MAIN POINT COMING UP: 4. It appears and this is the critical point that Sections 2 and 3 apply only when the "filling" up of the bottle or the "use" of the bottle is "without the written permission" of the "registered manufacturer, bottler, or seller," who has registered the marks of "ownership" of the bottles. It is thus implicit that Sections 2 and 3 apply only when the "registered manufacturer, bottler, or seller" retain ownership of the bottles. Upon the other hand, when the bottles have been "transferred by way of sale," Section 5 applies, thereby precluding the institution of any action "under this Act," meaning to say, any action under Sections 2 and 3. a. Since the Court has found that the bottles have been transferred by way of sale, then La Tondea has relinquished all its proprietary rights over the bottles in favor of Distilleria Washington who has obtained them in due course.

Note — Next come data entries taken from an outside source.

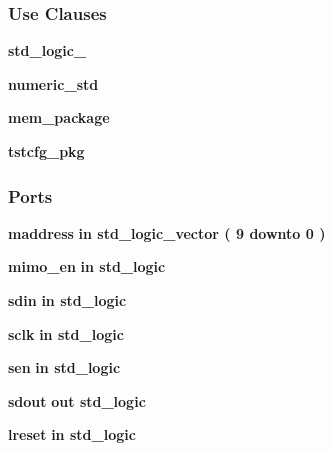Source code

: \subsubsection*{Use Clauses}
 \begin{DoxyCompactItemize}
\item 
{\bf std\+\_\+logic\+\_}   
\item 
{\bf numeric\+\_\+std}   
\item 
{\bf mem\+\_\+package}   
\item 
{\bf tstcfg\+\_\+pkg}   
\end{DoxyCompactItemize}
\subsubsection*{Ports}
 \begin{DoxyCompactItemize}
\item 
{\bf maddress}  {\bfseries {\bfseries \textcolor{keywordflow}{in}\textcolor{vhdlchar}{ }}} {\bfseries \textcolor{comment}{std\+\_\+logic\+\_\+vector}\textcolor{vhdlchar}{ }\textcolor{vhdlchar}{(}\textcolor{vhdlchar}{ }\textcolor{vhdlchar}{ } \textcolor{vhdldigit}{9} \textcolor{vhdlchar}{ }\textcolor{keywordflow}{downto}\textcolor{vhdlchar}{ }\textcolor{vhdlchar}{ } \textcolor{vhdldigit}{0} \textcolor{vhdlchar}{ }\textcolor{vhdlchar}{)}\textcolor{vhdlchar}{ }} 
\item 
{\bf mimo\+\_\+en}  {\bfseries {\bfseries \textcolor{keywordflow}{in}\textcolor{vhdlchar}{ }}} {\bfseries \textcolor{comment}{std\+\_\+logic}\textcolor{vhdlchar}{ }} 
\item 
{\bf sdin}  {\bfseries {\bfseries \textcolor{keywordflow}{in}\textcolor{vhdlchar}{ }}} {\bfseries \textcolor{comment}{std\+\_\+logic}\textcolor{vhdlchar}{ }} 
\item 
{\bf sclk}  {\bfseries {\bfseries \textcolor{keywordflow}{in}\textcolor{vhdlchar}{ }}} {\bfseries \textcolor{comment}{std\+\_\+logic}\textcolor{vhdlchar}{ }} 
\item 
{\bf sen}  {\bfseries {\bfseries \textcolor{keywordflow}{in}\textcolor{vhdlchar}{ }}} {\bfseries \textcolor{comment}{std\+\_\+logic}\textcolor{vhdlchar}{ }} 
\item 
{\bf sdout}  {\bfseries {\bfseries \textcolor{keywordflow}{out}\textcolor{vhdlchar}{ }}} {\bfseries \textcolor{comment}{std\+\_\+logic}\textcolor{vhdlchar}{ }} 
\item 
{\bf lreset}  {\bfseries {\bfseries \textcolor{keywordflow}{in}\textcolor{vhdlchar}{ }}} {\bfseries \textcolor{comment}{std\+\_\+logic}\textcolor{vhdlchar}{ }} 

\end{DoxyCompactItemize}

Now as owner, it can exercise all attributes of ownership over the bottles.

b. c.

This is the import of the decision that La Tondea had transferred ownership over its marked bottles or containers when it sold its gin products to the public. While others may argue that Section 5 is applicable only to the immediate transferee of the marked bottles or container, this matter is best discussed where the applicability of Sec. 5, R.A. 623 is squarely raised. It must be recalled, however, that this is a case of replevin, not a violation of the "trademark protection of the registrant" under R.A. 623 or of the Trademark Law.